Gli investitori che quest'anno hanno fatto affidamento sulla strategia 60/40 per proteggere almeno in parte il proprio portafoglio d'investimento sono rimasti profondamente delusi. Sì perché in un 2022 così turbolento le aspettative erano che la componente obbligazionaria della strategia riuscisse ad attutire le perdite derivanti dal sell-off che si è scatenato sui mercati azionari. Invece, non solo le obbligazioni non hanno compensato i cali, ma anzi hanno contribuito ad accelerarli.
In sostanza, i titoli a reddito fisso si sono mossi nella stessa direzione delle azioni, ovvero in discesa. La motivazione è da ricercare essenzialmente nel rialzo dei tassi da parte delle Banche centrali per combattere l'inflazione più alta degli ultimi 40 anni. L'aumento dei rendimenti dei titoli di nuova emissione che ne è conseguito ha generato un calo dei prezzi per le obbligazioni quotate, poiché gli investitori hanno venduto bond che a parità di scadenza rendevano di meno. Inoltre, l'inflazione elevata ha abbassato i ritorni in termini reali, rendendo il reddito fisso meno conveniente rispetto a scenari di inflazione bassa.
Una situazione particolare si è verificata in Gran Bretagna, quando nel mese di settembre l'ex Cancelliere dello Scacchiere Kwasi Kwarteng ha proposto una serie di tagli fiscali che hanno allarmato gli investitori sulle finanze dello Stato. La reazione del mercato è stata violenta, con i fondi pensione che hanno cominciato a vendere massicciamente i Gilt in portafoglio, affossando le quotazioni e facendo salire i rendimenti a livelli che non si vedevano dalla grande crisi del 2008 ( Lehman Brothers: il più grande fallimento bancario della storia). Solo il licenziamento di Kwarteg e le successive dimissioni dell'allora Premier Liz Truss hanno riportato il sereno nel mercato, con la promessa del successore Rishi Sunak di un dietrofront totale sulla manovra fiscale avanzata dal suo predecessore.

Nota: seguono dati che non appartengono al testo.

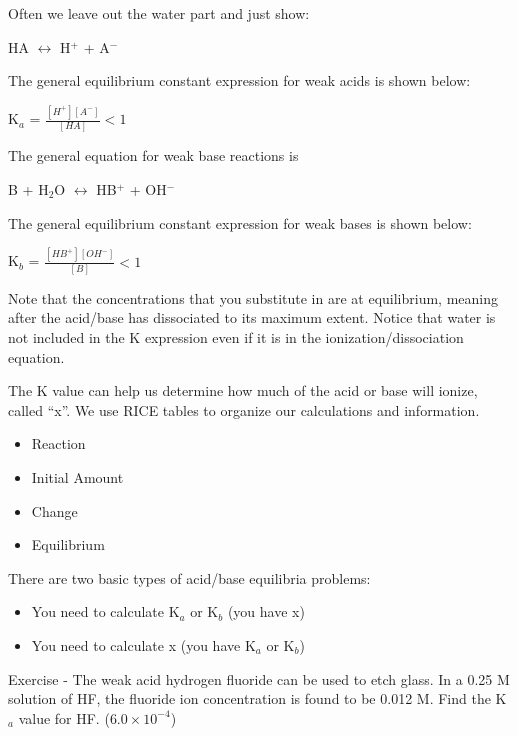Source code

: \documentclass[../hchem.tex]{subfiles}
\begin{document}
Often we leave out the water part and just show:
\begin{center}
    HA $\leftrightarrow$ H$^+$ + A$^-$
\end{center}

The general equilibrium constant expression for weak acids is shown below:
\begin{center}
    K$_a$ = $\frac{[H^+][A^-]}{[HA]}<1$
\end{center}

The general equation for weak base reactions is 
\begin{center}
    B + H$_2$O $\leftrightarrow$ HB$^+$ + OH$^-$
\end{center}

The general equilibrium constant expression for weak bases is shown below:
\begin{center}
    K$_b$ = $\frac{[HB^+][OH^-]}{[B]}<1$
\end{center}

Note that the concentrations that you substitute in are at equilibrium, meaning after the acid/base has dissociated to its maximum extent. Notice that 
water is not included in the K expression even if it is in the ionization/dissociation equation.

The K value can help us determine how much of the acid or base will ionize, called ``x''. We use RICE tables to organize our calculations and information.
\begin{itemize}
    \item Reaction 
    \item Initial Amount 
    \item Change 
    \item Equilibrium 
\end{itemize}
There are two basic types of acid/base equilibria problems:
\begin{itemize}
    \item You need to calculate K$_a$ or K$_b$ (you have x)
    \item You need to calculate x (you have K$_a$ or K$_b$)
\end{itemize}

Exercise - The weak acid hydrogen fluoride can be used to etch glass. In a 0.25 M solution of HF, the fluoride ion concentration is found to be 0.012 M. Find the K$_a$ value for HF. ($6.0\times 10^{-4}$)
\end{document}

Obbligazioni: cosa aspettarsi per il 2023
Se sulla ripresa del mercato azionario vi sono molte incertezze, la maggioranza degli analisti scommette che le obbligazioni possano risalire in virtù di un rallentamento della stretta sui tassi da parte delle Banche centrali e del calo dell'inflazione. In realtà, i dubbi non sono stati dissipati. I Governatori degli istituti monetari, da Jerome Powell a Christine Lagarde, hanno usato toni da falco nell'ultima riunione dell'anno, temendo che l'inflazione possa rimanere alta almeno per tutto il 2023.
Tra l'altro, la mossa a sorpresa della Bank of Japan di consentire un'oscillazione dei rendimenti a 10 anni più ampia di 25 punti base rispetto al livello di ± 0,25% precedente, potrà segnare la svolta tanto attesa nella sua politica monetaria e far decadere l'ultima Banca centrale rimasta accomodante, se si esclude quella cinese.

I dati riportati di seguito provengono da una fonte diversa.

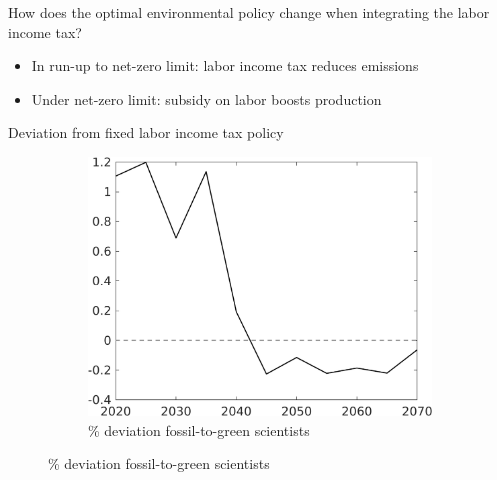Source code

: \documentclass[11pt,aspectratio=169]{beamer}
\begin{document}
\begin{frame}{How does the optimal environmental policy change when integrating the labor income tax?}
\begin{figure}[h!!]
\begin{subfigure}{0.4\textwidth}
		\end{subfigure}
	\end{figure}
	\vspace{3mm}
	\begin{block}{}
		\begin{itemize}
			\item In run-up to net-zero limit: labor income tax reduces emissions
			\item Under net-zero limit: subsidy on labor boosts production
		\end{itemize}
	\end{block}	
\end{frame}
\begin{frame}{Deviation from fixed labor income tax policy}
\hypertarget{mec0}{}
\vspace{-3mm}
\pause
\centering
\begin{figure}
	\begin{subfigure}{0.4\textwidth}
		\caption{{\% deviation fossil-to-green scientists }}
		\includegraphics[width=1\textwidth]{../codding_model/own_basedOnFried/optimalPol_010922_revision/figures/all_13Sept22/NewCalib_polTaulFixedPer_T_sffsg_Sun2_emnet1_spillover0_knspil3_xgr0_nsk0_sep0_extern0_PV1_etaa0.79.png}

\end{subfigure}
\end{figure}
\end{frame}
\end{document}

Un enorme problema potrebbe investire l'Europa in quanto, se i tassi saranno inaspriti come ha fatto capire Lagarde, Paesi con un alto indebitamento come l'Italia rischierebbero di soffrire oltremodo, con i titoli di Stato che potrebbero essere oggetto di un attacco degli speculatori al punto da far crollare i prezzi e salire gli spread.
In questo caso, emergono alcune domande, tipo: cosa farà la BCE in merito all'inasprimento monetario? Verrà attivato e in che misura lo scudo antispread sbandierato più volte quest'anno? E come si concilierà tutto ciò con un'inflazione che rimane alta e rischia di insediarsi in maniera esiziale nel tessuto economico e produttivo di ogni Paese? Le obbligazioni private corrono il pericolo di scontare invece una recessione in arrivo, con le società che potrebbero andare in difficoltà e le agenzie di rating che potrebbero abbassare il rating sul debito, innescando un'altra ondata di vendite.